Well, basically, most applications that you want to write are basically 90 percent rdbms with a thin layer on top for the views (usually php etc.). The 'power' of lisp isn't relevant. Other types of applications are usually performance critical and written in c etc, or glue code written in languages with libraries tcl/perl/python etc.
So basically the traditional niche of lisp, complex apps, has been replaced by sql.
There are apps written in lisp, like this site for example, but that's just for vanity mainly (pg is famous for his lisp books) - it would be have been easier to write it in sql.
I've explained a bit longer than your 'wtf'. Perhaps you can explain to me applications where lisp is the best fit?
Almost every website or software running a business I can think of runs sql. The very small few that don't, google for example, run on c++ and assembly.
So, in 2012, with gigs of ram and postgres, why would I use lisp?
Why WTF! I'm looking for AI type work, which is much much rarer than sql work, which was my point. You wouldn't use lisp for that either (matlab/numpy followed by c optimizations is used there).
I'm simply trying to tell the kids on here that SQL is great and ROR/LISP/NoSQL worship around these parts is misguided. No 'droppings' in that.
Yes, I write Lisp on my resume to make me look like a stronger candidate. I learnt it a few years ago for fun, that's all (I'm not a lisp flip-flopper). Just want to put the advice out there to be a relational weenie (instead of lisp weenie).
Your point is a complete non-sequitur in this thread. Lumping Ruby on Rails, Lisp and NoSQL together is non-sensical. One is a framework for building web applications, the other is a family of programming languages with over 50 years of history, and "NoSQL" is a bad name for highly scalable data storage methods which abandon the relational model.
What planet do you live on? Your comments are comprised entirely of droppings. This post had nothing to do with any of those topics until you arrived; it's about a way to abstract operations over collections of data that has some cool properties. You then came in unprompted and attempted to troll the whole world about your pet peeve.
If you have something to say about the actual post, then please say it. Otherwise, get out.
Because many programmers are not in the website business. I'm a scientist, working with long-term simulation models. My problem is trying to find a good model representation of the data that I observe. I keep my eyes open towards probabilistic relational programming languages (such as http://www.openbugs.info ), but so far I haven't found a way to apply it to my work.

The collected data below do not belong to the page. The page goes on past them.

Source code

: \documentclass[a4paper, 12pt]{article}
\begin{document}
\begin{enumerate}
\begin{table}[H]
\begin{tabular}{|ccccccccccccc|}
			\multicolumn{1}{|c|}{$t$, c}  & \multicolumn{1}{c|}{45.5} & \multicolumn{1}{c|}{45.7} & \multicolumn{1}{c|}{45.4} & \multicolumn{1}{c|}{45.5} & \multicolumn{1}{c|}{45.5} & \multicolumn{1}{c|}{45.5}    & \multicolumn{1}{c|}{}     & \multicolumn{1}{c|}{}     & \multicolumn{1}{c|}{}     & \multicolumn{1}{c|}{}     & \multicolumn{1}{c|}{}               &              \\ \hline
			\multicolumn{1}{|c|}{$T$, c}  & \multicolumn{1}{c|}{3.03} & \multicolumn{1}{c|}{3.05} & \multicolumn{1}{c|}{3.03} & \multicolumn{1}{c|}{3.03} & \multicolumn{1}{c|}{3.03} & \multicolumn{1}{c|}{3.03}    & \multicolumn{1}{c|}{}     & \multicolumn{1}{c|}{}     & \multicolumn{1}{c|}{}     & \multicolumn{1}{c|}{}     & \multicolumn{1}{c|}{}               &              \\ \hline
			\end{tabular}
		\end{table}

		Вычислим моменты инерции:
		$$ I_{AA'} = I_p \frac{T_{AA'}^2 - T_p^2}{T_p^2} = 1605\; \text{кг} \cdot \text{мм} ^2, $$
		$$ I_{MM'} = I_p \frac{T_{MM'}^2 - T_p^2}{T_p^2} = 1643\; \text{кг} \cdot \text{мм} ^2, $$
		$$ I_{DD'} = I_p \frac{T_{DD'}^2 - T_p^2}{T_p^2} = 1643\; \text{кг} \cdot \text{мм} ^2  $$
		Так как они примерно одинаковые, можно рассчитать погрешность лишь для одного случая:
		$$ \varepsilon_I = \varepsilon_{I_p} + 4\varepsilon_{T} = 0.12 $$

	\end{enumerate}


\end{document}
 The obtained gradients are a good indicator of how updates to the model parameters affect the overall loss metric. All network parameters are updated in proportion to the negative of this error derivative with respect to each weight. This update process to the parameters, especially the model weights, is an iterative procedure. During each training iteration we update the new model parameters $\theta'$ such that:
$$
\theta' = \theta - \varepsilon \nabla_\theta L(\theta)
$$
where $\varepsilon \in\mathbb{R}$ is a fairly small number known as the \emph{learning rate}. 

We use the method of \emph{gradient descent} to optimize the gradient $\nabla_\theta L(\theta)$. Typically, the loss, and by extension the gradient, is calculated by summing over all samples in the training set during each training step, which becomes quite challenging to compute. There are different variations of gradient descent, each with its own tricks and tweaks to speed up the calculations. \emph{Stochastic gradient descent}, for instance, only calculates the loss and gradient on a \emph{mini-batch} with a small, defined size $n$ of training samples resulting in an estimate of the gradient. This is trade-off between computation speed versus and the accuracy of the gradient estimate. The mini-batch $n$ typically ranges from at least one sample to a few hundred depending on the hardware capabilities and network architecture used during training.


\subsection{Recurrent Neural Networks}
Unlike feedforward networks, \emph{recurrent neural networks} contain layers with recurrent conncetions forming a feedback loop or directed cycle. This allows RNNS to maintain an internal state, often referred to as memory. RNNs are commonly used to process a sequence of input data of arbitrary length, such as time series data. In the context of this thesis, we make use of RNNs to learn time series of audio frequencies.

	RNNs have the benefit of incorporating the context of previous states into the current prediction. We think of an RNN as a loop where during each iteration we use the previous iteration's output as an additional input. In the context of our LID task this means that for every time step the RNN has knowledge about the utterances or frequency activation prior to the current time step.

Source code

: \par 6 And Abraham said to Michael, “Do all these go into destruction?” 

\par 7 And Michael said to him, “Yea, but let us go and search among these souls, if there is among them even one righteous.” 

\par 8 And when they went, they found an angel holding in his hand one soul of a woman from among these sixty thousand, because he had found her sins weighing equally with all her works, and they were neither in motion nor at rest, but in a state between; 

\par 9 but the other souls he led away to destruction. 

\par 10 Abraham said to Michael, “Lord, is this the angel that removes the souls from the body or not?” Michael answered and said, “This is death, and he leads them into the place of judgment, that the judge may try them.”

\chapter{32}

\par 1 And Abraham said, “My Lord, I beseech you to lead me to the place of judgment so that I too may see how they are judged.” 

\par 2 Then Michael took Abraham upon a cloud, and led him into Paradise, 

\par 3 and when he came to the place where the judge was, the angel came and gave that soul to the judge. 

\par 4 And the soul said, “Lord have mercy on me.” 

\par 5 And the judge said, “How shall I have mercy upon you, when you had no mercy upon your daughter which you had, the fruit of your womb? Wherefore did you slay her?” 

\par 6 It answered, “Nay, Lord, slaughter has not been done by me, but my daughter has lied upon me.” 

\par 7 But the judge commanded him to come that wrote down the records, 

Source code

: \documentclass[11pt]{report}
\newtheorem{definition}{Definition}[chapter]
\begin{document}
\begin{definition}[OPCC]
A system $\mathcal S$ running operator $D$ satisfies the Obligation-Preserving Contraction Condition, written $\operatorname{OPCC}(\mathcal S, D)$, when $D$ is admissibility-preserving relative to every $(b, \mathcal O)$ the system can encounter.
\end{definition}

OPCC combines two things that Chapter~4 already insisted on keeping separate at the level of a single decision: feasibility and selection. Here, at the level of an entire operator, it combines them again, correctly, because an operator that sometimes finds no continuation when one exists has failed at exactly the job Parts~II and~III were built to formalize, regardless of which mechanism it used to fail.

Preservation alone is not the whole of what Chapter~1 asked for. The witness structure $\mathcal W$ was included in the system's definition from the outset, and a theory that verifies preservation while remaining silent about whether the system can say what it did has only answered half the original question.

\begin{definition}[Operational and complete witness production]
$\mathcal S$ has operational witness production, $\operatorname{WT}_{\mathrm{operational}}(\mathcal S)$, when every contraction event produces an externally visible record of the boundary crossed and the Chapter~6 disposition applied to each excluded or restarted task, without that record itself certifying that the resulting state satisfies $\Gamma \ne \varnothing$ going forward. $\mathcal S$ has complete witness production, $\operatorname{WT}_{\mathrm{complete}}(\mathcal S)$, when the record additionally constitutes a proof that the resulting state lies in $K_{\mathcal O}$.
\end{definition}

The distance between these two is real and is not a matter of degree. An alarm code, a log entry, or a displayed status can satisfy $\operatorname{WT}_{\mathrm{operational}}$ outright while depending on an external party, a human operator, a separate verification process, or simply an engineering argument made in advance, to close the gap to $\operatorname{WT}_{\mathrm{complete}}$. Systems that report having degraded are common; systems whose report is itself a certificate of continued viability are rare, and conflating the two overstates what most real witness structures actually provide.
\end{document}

Lisp is useful to me (more useful than ruby or C was), predominantly because I can work with emacs/swank/slime and change and query my program while I'm observing its output.
I think you have a good spirit to what you're saying. Everything is Turing Complete here, and yes with views and stored procedures and the like, and normalizing everything most apps would indeed just be a thin layer over top of these forms. However, set theory isn't exclusive to tables, nor even tree or document stores, and often with online systems like how a previous person mentioned Storm, you might not have the luxury of the overhead of a whole interpreted SQL stack, but may only need linked lists or something more bare, and closer to logic. I think you're not being downvoted on merit of the idea, just perhaps the quickness as classifying this work, even if it is correct, as something that is just more of the same. Everything in computers is arguably just more of the same. Just my opinion!